Le 27 juin 2026, dans l’émission « Obama Time » diffusée sur la chaîne privée A1, Owona Nguini, vice‑recteur de l’Université de Yaoundé II, a lancé un verdict sans appel : Samuel Eto’o, à la tête de la Fédération camerounaise de football, serait le principal responsable du désordre qui gangrène le sport roi depuis plus d’une décennie.
Eto’o, icône du ballon rond et héros des Lions Indomptables, a quitté le terrain en 2009 pour prendre la présidence de la FECAFOOT. Son charisme a longtemps masqué les difficultés structurelles du fédératif, mais, selon Nguini, la célébrité ne suffit pas à gouverner un organisme qui requiert rigueur et transparence.

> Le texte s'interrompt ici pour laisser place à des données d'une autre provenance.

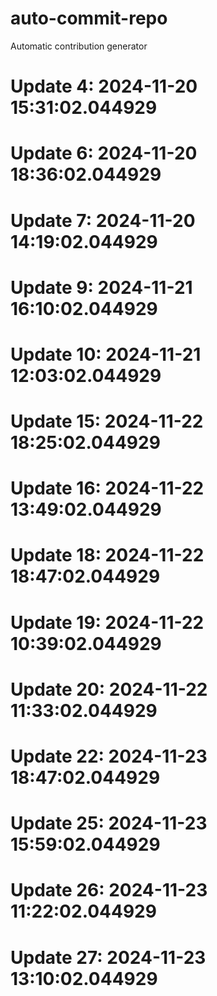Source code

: # auto-commit-repo

Automatic contribution generator

# Update 4: 2024-11-20 15:31:02.044929

# Update 6: 2024-11-20 18:36:02.044929

# Update 7: 2024-11-20 14:19:02.044929

# Update 9: 2024-11-21 16:10:02.044929

# Update 10: 2024-11-21 12:03:02.044929

# Update 15: 2024-11-22 18:25:02.044929

# Update 16: 2024-11-22 13:49:02.044929

# Update 18: 2024-11-22 18:47:02.044929

# Update 19: 2024-11-22 10:39:02.044929

# Update 20: 2024-11-22 11:33:02.044929

# Update 22: 2024-11-23 18:47:02.044929

# Update 25: 2024-11-23 15:59:02.044929

# Update 26: 2024-11-23 11:22:02.044929

# Update 27: 2024-11-23 13:10:02.044929
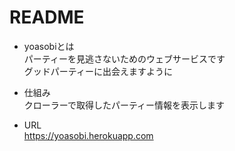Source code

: # README

* yoasobiとは  
パーティーを見逃さないためのウェブサービスです  
グッドパーティーに出会えますように

* 仕組み  
クローラーで取得したパーティー情報を表示します

* URL  
https://yoasobi.herokuapp.com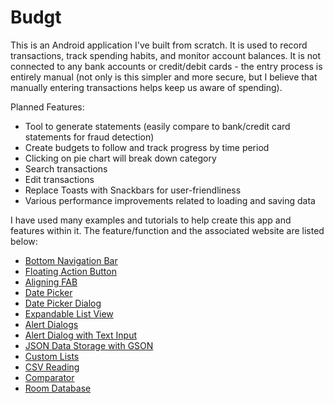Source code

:# Budgt

This is an Android application I've built from scratch. It is used to record transactions, track spending habits, and monitor account balances. It is not connected to any bank accounts or credit/debit cards - the entry process is entirely manual (not only is this simpler and more secure, but I believe that manually entering transactions helps keep us aware of spending).

Planned Features:
* Tool to generate statements (easily compare to bank/credit card statements for fraud detection)
* Create budgets to follow and track progress by time period
* Clicking on pie chart will break down category
* Search transactions
* Edit transactions
* Replace Toasts with Snackbars for user-friendliness
* Various performance improvements related to loading and saving data

I have used many examples and tutorials to help create this app and features within it. The feature/function and the associated website are listed below:

* [Bottom Navigation Bar](http://www.truiton.com/2017/01/android-bottom-navigation-bar-example/)
* [Floating Action Button](https://guides.codepath.com/android/floating-action-buttons)
* [Aligning FAB](https://stackoverflow.com/questions/30769080/bottom-align-floating-action-button)
* [Date Picker](https://developer.android.com/guide/topics/ui/controls/pickers.html)
* [Date Picker Dialog](http://www.journaldev.com/9976/android-date-time-picker-dialog)
* [Expandable List View](http://www.journaldev.com/9942/android-expandablelistview-example-tutorial)
* [Alert Dialogs](https://developer.android.com/guide/topics/ui/dialogs.html#AlertDialog)
* [Alert Dialog with Text Input](https://stackoverflow.com/questions/10903754/input-text-dialog-android)
* [JSON Data Storage with GSON](https://stackoverflow.com/questions/28107647/how-to-save-listobject-to-sharedpreferences)
* [Custom Lists](https://www.raywenderlich.com/124438/android-listview-tutorial)
* [CSV Reading](http://javapapers.com/android/android-read-csv-file/)
* [Comparator](https://beginnersbook.com/2013/12/java-arraylist-of-object-sort-example-comparable-and-comparator/)
* [Room Database](https://android.jlelse.eu/getting-started-with-room-persistence-library-8932276b4d8c)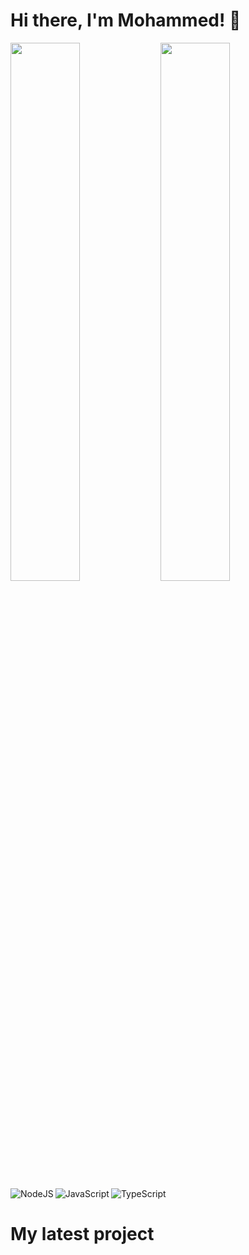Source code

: # Hi there, I'm Mohammed! 👋


<img align="left" width="47%" src="https://github-readme-stats.vercel.app/api?username=MohammedAbi&theme=vue-dark&show_icons=true&hide_border=true&count_private=true" />
<img align="left" width="47%"  src="https://github-readme-stats.vercel.app/api/top-langs/?username=MohammedAbi&layout=compact" />
<img align="left" alt="NodeJS" src="https://img.shields.io/badge/node.js-%2343853D.svg?style=for-the-badge&logo=node-dot-js&logoColor=white"/>
<img align="left" alt="JavaScript" src="https://img.shields.io/badge/javascript-%23323330.svg?style=for-the-badge&logo=javascript&logoColor=%23F7DF1E"/>
<img alt="TypeScript" src="https://img.shields.io/badge/typescript-%23007ACC.svg?style=for-the-badge&logo=typescript&logoColor=white"/>


# My latest project
<!-- BLOG-POST-LIST:START -->
<!-- BLOG-POST-LIST:END -->
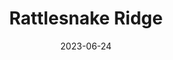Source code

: ---
title: "Rattlesnake Ridge"
cc-type: place
borders:
  - North Bend
date: 2023-06-24
hashtag: "rattlesnake-ridge"
tags:
  - Cascades
  - I-90
  - Washington
---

Le professeur Nguini rappelle que la débâcle aurait commencé en 2009, alors que le joueur était encore actif dans l’équipe nationale. Il pointe « l’histoire du brassard », un épisode qu’il qualifie d’inutile et qui, selon lui, a « pourri » la Coupe d’Afrique des Nations 2010 ainsi que la participation du Cameroun à la Coupe du Monde 2010.
Le même enchaînement de revers, selon le vice‑recteur, aurait empêché les Lions de se qualifier pour les Coupes des Nations 2012 et 2013, avant d’atteindre le point culminant de la « catastrophe absolue » à la Coupe du Monde 2014. Ces revers successifs, il le souligne, ont laissé le football camerounais sans trophée majeur depuis plus de dix ans.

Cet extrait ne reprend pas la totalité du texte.